Von außen wirkt Zeldas Perückengeschäft im New Yorker Stadtteil Brooklyn sehr diskret und exklusiv. Die Fensterscheiben sind milchig-trüb und man muss klingeln, um hineinzukommen. Die meisten Kundinnen vereinbaren vorher einen Termin mit Zeldas Kollegin Rochel. Auf einem Regal hinter dem Empfangstresen befindet sich ein gerahmtes Foto vom verstorbenen Lubavitscher Rabbi.
Daneben steht ein Styroporkopf, und da herum hängen reihenweise Echthaarperücken, lange und kurze, wellige und glatte, blonde und schwarze. Je nach Länge kosten die zwischen 2000 und 5000 Dollar und halten bis zu fünf Jahre.
Rochel hat einen Termin mit Tiffany. Sie heiratet in ein paar Monaten und ist auf der Suche nach ihrer ersten Perücke. "Ich will, dass die Perücke wie mein Haar aussieht", meint Tiffany und setzt sich auf einen Drehstuhl mit Blick auf den Spiegel. "Die da sieht cool aus." Sie zeigt auf eine lange, braune Perücke mit leichten Wellen.

Sich Gott näher fühlen

Fällt es ihr leicht, dieses Gebot umzusetzen? "Ja und nein", meint sie. "Ich würde sagen ja, denn die orthodoxen Frauen, zu denen ich aufschaue, befolgen das Gebot mit so viel Freude und Stolz. Das gibt mir Kraft." Aber ob es Gott wirklich kümmert, ob sie eine Perücke trägt? Das sei eine gute Frage, meint Tiffany. "Gott gibt uns den freien Willen, um eigene Entscheidungen zu treffen. Gott gab uns die Tora, und durch sie können wir eine Beziehung mit ihm aufbauen. Wenn ich mich an ein Gebot halte, stärkt es diese Beziehung – und wenn nicht, distanziere ich mich von Gott. Ist Gott wütend, wenn ich mich nicht an ein Gebot halte? Nein, denn ich gebe mein Bestes."
Eine weitere Kundin ist Sarah, eine Freundin von Rochel. Sie ist frisch verlobt. Ihre und seine Familie seien beide "streng religiös", sagt sie. Deswegen wolle sie erst einmal eine Perücke, die alles bedecke. "Damit sich niemand unwohl fühlt." Den ganzen Tag sei sie wegen der Perückenanprobe nervös gewesen, erzählt Sarah Rochel weiter. "Die ganze Sache ist schon komisch, aber ich fühle mich jetzt besser." – Ja, meint Rochel, anfangs sei es schon aufregend, "so ein komisches Objekt" aufzusetzen.

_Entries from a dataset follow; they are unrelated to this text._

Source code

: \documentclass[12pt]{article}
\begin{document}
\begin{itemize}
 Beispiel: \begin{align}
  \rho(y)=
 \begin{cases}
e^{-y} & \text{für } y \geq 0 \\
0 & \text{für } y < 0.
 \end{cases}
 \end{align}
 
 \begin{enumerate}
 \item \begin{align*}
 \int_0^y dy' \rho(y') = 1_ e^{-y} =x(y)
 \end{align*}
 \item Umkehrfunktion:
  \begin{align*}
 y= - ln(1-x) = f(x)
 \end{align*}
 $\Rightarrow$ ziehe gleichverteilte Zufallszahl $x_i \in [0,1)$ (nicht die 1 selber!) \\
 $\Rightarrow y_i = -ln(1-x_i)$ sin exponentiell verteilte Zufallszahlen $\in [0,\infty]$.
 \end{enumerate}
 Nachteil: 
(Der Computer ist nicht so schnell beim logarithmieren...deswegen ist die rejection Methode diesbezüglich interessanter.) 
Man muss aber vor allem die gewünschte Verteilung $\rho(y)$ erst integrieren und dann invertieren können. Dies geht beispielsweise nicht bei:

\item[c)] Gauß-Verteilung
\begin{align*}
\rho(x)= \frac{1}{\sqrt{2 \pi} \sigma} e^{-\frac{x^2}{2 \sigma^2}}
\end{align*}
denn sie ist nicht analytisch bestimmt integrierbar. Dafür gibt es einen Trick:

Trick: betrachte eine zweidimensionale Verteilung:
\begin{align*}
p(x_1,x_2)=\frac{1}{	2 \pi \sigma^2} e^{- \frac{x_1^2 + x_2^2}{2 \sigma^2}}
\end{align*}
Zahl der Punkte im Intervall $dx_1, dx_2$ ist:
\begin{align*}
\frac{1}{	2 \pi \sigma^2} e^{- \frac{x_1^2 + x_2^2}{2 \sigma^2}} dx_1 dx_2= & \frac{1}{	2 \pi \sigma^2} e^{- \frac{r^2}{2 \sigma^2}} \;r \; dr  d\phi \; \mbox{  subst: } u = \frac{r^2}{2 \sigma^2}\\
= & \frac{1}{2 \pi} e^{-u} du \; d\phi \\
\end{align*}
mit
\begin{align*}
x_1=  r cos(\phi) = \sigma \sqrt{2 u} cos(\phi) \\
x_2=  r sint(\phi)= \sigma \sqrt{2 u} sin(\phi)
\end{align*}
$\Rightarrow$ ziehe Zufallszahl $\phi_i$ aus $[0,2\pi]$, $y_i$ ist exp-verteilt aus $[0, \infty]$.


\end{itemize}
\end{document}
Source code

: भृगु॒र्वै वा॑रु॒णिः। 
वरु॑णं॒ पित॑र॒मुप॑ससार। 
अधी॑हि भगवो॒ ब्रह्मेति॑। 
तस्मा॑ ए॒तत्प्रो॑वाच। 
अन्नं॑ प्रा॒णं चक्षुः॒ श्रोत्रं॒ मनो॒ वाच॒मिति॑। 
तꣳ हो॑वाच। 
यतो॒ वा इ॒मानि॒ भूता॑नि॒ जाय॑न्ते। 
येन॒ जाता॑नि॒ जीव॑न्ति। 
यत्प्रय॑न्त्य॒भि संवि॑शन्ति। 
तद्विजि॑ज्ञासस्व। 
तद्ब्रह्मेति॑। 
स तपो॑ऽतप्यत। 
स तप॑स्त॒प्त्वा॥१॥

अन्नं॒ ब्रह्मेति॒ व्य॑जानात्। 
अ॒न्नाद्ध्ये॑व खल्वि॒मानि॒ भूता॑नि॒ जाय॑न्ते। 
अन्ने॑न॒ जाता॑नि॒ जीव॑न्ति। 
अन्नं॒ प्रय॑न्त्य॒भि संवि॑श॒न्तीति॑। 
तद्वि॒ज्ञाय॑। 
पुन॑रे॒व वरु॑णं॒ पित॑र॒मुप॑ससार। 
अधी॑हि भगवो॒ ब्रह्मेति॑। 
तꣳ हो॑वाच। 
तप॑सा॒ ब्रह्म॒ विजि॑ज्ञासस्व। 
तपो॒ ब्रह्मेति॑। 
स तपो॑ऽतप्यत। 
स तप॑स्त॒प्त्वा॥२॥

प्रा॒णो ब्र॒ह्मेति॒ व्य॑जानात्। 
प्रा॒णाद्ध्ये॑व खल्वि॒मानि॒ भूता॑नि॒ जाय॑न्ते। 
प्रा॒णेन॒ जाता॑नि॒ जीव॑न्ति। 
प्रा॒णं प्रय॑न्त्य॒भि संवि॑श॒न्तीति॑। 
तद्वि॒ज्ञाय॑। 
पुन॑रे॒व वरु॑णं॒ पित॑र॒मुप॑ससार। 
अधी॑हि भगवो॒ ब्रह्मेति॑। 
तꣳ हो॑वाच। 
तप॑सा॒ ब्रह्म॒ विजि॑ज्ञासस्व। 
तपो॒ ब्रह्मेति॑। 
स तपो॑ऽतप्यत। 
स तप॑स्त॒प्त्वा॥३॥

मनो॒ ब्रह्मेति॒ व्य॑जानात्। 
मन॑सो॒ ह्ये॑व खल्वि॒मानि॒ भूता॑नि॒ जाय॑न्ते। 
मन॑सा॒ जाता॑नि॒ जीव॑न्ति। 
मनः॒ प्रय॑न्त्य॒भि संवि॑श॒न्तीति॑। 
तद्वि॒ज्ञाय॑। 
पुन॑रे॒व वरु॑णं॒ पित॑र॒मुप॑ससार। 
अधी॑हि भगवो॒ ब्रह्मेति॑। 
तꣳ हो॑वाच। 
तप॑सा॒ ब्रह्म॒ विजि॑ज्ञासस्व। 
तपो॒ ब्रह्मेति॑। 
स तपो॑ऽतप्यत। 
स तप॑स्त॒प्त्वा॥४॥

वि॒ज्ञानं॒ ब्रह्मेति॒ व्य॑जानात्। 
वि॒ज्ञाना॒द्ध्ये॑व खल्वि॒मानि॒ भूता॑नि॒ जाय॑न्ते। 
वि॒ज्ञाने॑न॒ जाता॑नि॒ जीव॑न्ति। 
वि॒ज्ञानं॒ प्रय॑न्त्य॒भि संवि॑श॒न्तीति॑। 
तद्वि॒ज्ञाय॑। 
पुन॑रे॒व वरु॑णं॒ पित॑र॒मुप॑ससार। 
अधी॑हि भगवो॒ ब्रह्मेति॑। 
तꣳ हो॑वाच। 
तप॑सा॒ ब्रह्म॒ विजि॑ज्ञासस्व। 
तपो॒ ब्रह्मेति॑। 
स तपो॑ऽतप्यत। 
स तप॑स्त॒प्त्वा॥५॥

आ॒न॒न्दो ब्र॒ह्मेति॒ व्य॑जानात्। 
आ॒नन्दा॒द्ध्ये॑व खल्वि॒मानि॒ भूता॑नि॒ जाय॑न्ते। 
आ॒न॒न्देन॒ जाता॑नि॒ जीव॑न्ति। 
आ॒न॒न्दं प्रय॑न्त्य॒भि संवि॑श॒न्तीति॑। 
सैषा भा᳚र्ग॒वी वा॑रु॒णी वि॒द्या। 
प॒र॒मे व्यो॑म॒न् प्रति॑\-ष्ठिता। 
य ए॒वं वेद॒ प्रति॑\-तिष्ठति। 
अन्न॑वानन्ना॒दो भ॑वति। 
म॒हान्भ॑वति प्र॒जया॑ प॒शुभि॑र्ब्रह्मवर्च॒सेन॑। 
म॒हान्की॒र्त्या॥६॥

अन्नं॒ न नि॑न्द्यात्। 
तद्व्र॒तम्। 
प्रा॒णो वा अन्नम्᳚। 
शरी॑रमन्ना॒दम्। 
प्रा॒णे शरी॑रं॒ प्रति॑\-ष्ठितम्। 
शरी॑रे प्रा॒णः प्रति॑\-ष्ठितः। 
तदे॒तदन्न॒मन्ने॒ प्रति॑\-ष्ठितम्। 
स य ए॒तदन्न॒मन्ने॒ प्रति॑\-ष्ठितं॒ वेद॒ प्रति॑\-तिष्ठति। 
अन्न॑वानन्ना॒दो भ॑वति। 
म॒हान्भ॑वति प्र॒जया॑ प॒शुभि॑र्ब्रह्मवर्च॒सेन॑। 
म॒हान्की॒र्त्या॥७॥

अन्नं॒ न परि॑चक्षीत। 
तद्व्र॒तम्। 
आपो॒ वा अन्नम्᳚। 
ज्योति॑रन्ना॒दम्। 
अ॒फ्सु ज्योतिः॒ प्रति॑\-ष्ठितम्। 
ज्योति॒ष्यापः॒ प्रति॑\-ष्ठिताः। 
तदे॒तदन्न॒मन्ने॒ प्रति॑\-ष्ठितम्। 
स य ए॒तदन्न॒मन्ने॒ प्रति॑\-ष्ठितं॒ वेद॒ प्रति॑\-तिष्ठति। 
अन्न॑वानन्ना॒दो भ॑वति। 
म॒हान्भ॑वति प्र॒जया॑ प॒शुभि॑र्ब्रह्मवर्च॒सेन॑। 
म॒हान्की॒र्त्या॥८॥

Die Perücke tragen, um dazuzugehören

Alle verheirateten Frauen in Sarahs Familie tragen eine Perücke. "Ich will meine Haare zunächst einmal bedecken, um dazuzugehören", gesteht Sarah. "Aber letztendlich, und ich glaube, ein kleiner Teil von mir spürt das schon, ist das Gebot etwas, was ich wirklich umsetzen will. Ich glaube, irgendwann bin ich soweit, dass ich sagen werde: Das ist etwas, das ich für mich tun möchte, auch wenn niemand um mich herum sagt, dass ich es tun soll."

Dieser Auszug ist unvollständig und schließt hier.